PROBLEM STATEMENT — List all lines of the data containing the word "this".

DATA PROVIDED —

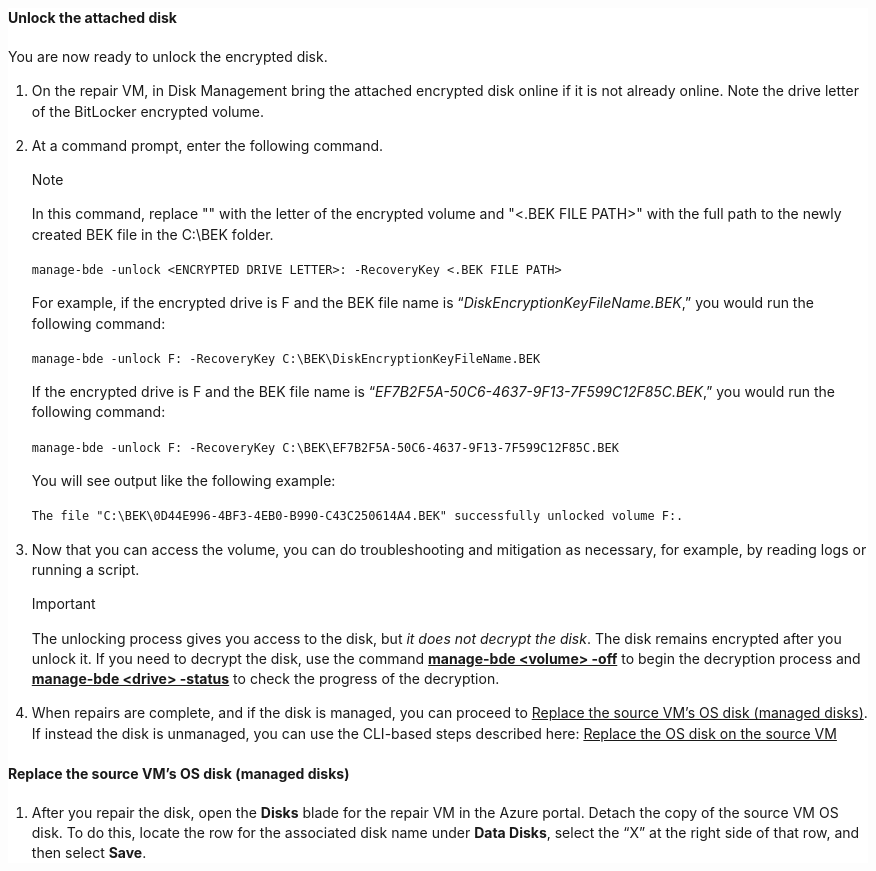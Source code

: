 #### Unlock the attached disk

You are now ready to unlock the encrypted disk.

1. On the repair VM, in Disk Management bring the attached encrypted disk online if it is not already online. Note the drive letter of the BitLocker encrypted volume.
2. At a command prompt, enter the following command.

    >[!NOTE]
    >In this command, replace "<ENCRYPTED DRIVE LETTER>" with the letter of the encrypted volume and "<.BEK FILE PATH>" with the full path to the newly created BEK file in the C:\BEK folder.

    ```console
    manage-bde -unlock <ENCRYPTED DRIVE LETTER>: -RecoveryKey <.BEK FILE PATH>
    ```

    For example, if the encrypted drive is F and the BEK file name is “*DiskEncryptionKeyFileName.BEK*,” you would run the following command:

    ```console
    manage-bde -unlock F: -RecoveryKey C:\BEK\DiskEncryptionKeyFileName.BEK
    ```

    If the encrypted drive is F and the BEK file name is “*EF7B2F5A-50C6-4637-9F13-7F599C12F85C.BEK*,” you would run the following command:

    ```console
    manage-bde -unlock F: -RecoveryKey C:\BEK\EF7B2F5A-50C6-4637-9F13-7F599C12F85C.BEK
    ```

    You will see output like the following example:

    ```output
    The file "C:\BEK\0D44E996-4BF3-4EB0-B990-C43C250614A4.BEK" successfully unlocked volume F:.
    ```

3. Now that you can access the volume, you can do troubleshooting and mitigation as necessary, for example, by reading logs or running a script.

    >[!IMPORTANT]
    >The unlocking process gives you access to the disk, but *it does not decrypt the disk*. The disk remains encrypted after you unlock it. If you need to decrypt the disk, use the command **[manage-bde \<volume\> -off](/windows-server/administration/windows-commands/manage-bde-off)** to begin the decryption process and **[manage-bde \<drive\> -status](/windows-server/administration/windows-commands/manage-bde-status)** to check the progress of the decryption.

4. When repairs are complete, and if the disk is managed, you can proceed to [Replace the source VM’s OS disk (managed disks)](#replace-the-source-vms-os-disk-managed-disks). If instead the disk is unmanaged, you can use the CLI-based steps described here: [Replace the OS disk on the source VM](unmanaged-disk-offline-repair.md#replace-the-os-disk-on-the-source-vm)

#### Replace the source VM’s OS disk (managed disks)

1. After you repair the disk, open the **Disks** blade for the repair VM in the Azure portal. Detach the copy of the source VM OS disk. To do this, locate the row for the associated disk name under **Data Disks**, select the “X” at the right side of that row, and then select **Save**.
==
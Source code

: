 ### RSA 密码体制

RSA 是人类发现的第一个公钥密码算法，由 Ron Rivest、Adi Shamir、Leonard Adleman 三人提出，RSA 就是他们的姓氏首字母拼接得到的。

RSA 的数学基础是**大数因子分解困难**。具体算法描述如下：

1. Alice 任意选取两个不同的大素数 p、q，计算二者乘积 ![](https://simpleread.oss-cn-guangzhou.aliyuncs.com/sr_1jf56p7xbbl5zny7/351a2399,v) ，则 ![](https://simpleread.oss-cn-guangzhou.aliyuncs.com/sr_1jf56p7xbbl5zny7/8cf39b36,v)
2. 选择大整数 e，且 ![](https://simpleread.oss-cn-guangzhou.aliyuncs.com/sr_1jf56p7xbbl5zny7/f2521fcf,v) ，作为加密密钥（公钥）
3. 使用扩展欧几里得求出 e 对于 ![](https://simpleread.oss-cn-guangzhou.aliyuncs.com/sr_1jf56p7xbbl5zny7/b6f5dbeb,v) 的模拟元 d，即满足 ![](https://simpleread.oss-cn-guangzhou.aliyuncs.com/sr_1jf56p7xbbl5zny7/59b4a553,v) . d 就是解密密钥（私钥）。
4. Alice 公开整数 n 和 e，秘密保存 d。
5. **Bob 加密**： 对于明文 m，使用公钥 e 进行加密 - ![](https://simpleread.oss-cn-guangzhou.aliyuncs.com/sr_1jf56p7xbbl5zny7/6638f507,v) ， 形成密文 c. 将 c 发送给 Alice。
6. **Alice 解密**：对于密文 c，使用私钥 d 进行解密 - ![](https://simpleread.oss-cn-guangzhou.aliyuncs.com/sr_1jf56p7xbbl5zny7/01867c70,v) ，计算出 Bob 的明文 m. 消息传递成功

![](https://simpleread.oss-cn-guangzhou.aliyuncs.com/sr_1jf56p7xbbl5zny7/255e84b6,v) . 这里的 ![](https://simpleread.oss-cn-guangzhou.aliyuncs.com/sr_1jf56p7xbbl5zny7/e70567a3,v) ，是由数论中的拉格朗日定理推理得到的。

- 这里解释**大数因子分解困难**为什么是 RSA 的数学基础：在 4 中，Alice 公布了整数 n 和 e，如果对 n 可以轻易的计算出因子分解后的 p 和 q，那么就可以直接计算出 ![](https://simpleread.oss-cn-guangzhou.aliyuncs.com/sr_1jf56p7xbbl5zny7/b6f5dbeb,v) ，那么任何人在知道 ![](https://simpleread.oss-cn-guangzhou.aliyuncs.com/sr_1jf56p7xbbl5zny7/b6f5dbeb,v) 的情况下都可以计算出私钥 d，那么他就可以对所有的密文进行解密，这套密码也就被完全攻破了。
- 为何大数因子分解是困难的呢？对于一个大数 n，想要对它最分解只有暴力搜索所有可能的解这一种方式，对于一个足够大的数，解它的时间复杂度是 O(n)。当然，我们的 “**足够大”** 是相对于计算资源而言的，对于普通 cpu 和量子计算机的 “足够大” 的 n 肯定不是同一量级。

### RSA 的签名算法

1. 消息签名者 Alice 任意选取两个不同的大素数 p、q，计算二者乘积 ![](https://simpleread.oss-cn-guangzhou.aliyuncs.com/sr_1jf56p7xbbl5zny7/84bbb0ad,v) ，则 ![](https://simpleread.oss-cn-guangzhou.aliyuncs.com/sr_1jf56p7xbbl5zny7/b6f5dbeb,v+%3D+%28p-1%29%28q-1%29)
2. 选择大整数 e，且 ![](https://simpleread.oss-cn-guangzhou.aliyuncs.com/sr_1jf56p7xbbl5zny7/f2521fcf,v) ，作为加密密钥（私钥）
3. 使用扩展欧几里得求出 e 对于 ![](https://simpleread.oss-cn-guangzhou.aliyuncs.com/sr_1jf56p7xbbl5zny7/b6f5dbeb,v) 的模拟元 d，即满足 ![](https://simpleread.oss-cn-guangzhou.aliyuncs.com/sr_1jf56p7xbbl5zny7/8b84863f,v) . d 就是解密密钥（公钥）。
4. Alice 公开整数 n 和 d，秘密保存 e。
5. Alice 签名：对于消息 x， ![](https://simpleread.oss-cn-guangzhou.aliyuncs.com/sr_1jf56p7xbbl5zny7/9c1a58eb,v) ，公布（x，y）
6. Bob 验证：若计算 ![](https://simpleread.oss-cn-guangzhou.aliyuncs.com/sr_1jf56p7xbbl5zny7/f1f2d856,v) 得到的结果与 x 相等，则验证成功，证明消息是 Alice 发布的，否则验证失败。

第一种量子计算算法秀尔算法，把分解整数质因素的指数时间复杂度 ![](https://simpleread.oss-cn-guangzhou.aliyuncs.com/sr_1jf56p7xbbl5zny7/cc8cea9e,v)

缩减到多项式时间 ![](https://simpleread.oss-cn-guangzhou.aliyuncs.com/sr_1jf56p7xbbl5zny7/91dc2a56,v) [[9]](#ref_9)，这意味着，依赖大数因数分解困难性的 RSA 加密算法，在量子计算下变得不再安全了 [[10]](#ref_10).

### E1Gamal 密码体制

SOLVED PROBLEM —
    >In this command, replace "<ENCRYPTED DRIVE LETTER>" with the letter of the encrypted volume and "<.BEK FILE PATH>" with the full path to the newly created BEK file in the C:\BEK folder.
1. After you repair the disk, open the **Disks** blade for the repair VM in the Azure portal. Detach the copy of the source VM OS disk. To do this, locate the row for the associated disk name under **Data Disks**, select the “X” at the right side of that row, and then select **Save**.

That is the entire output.